JPS6230414B2 - - Google Patents

Description

DETAILED DESCRIPTION OF THE INVENTION The present invention relates to a method for making photothermographic emulsions.

Silver salts of fatty acids are used in the production of thermographic and photothermographic imaging materials. These salts are reduced to provide silver, the substance that forms the image in the material.

In producing photothermographic imaging materials, photosensitive silver halide salts have been combined with substantially non-photosensitive silver salts. Silver halide forms silver when exposed to light, and this silver catalyzes the reduction of silver salts. Generally, silver halide and silver salts of fatty acids are prepared by physically mixing the halide salt and the organic salt (for example, U.S. Pat. No. 3,152,904), or by adding pre-made silver halide to a precipitable solution of the organic silver salt. brought into catalytic proximity, such as by mixing (e.g., U.S. Pat. No. 3,839,049) and halogenating the dried or coated silver salts of fatty acids in situ (e.g., U.S. Pat. No. 3,457,075). Ta.

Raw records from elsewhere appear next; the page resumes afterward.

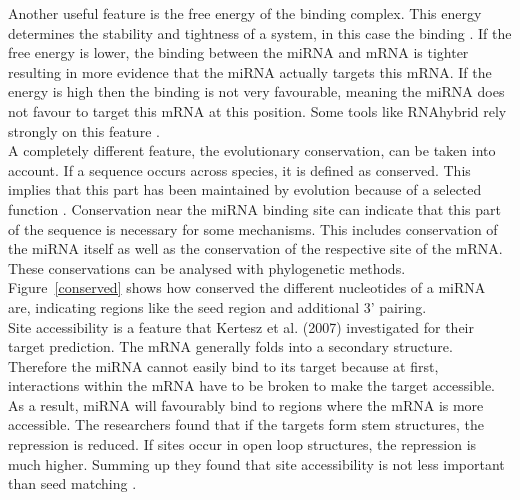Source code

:\documentclass[11pt, a4paper, oneside]{book}
\begin{document}
Another useful feature is the free energy of the binding complex. This energy determines the stability and tightness of a  system, in this case the binding \cite{Peterson}. If the free energy is lower, the binding between the miRNA and mRNA is tighter resulting in more evidence that the miRNA actually targets this mRNA. If the energy is high then the binding is not very favourable, meaning the miRNA does not favour to target this mRNA at this position. Some tools like RNAhybrid rely strongly on this feature \cite{Rehmsmeier}. \\

A completely different feature, the evolutionary conservation, can be taken into account. If a sequence occurs across species, it is defined as conserved. This implies that this part has been maintained by evolution because of a selected function \cite{Peterson}. Conservation near the miRNA binding site can indicate that this part of the sequence is necessary for some mechanisms. This includes conservation of the miRNA itself as well as the conservation of the respective site of the mRNA. These conservations can be analysed with phylogenetic methods. Figure~\ref{conserved} shows how conserved the different nucleotides of a miRNA are, indicating regions like the seed region and additional 3' pairing. \\

Site accessibility is a feature that Kertesz et al. (2007) investigated for their target prediction. The mRNA generally folds into a secondary structure. Therefore the miRNA cannot easily bind to its target because at first, interactions within the mRNA have to be broken to make the target accessible. As a result, miRNA will favourably bind to regions where the mRNA is more accessible. The researchers found that if the targets form stem structures, the repression is reduced. If sites occur in open loop structures, the repression is much higher. Summing up they found that site accessibility is not less important than seed matching \cite{Kertesz}. \\
\end{document}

These various methods of making photothermographic materials all require the presence of the same materials in their structure and may use the same adducts to change their photosensitivity. The substance required in catalytic proximity to the silver salt of the organic fatty acid, in addition to the silver halide, is a reducing agent for silver ions. Organic reducing agents are useful, especially organic photographic developers such as hydroquinone, methyl gallate, catechol, phenylene diamine, para-aminophenol and phenidone. Most preferred are hindered phenol reducing agents. Additives that can be used in various photothermographic emulsions made by these methods include blue tinting agents (e.g., U.S. Pat. Nos. 3,392,020, 3,446,648 and 3,667,958
), sensitizers and sensitizing dyes (e.g., U.S. Patent No.
No. 3679422, No. 3666477, No. 3761279, and No.
3,719,495), color coupling agents (eg, US Pat. No. 3,531,286), decolorizing absorbers (eg, US Pat. No. 3,745,009), and mercury compounds (eg, US Pat. No. 3,589,903).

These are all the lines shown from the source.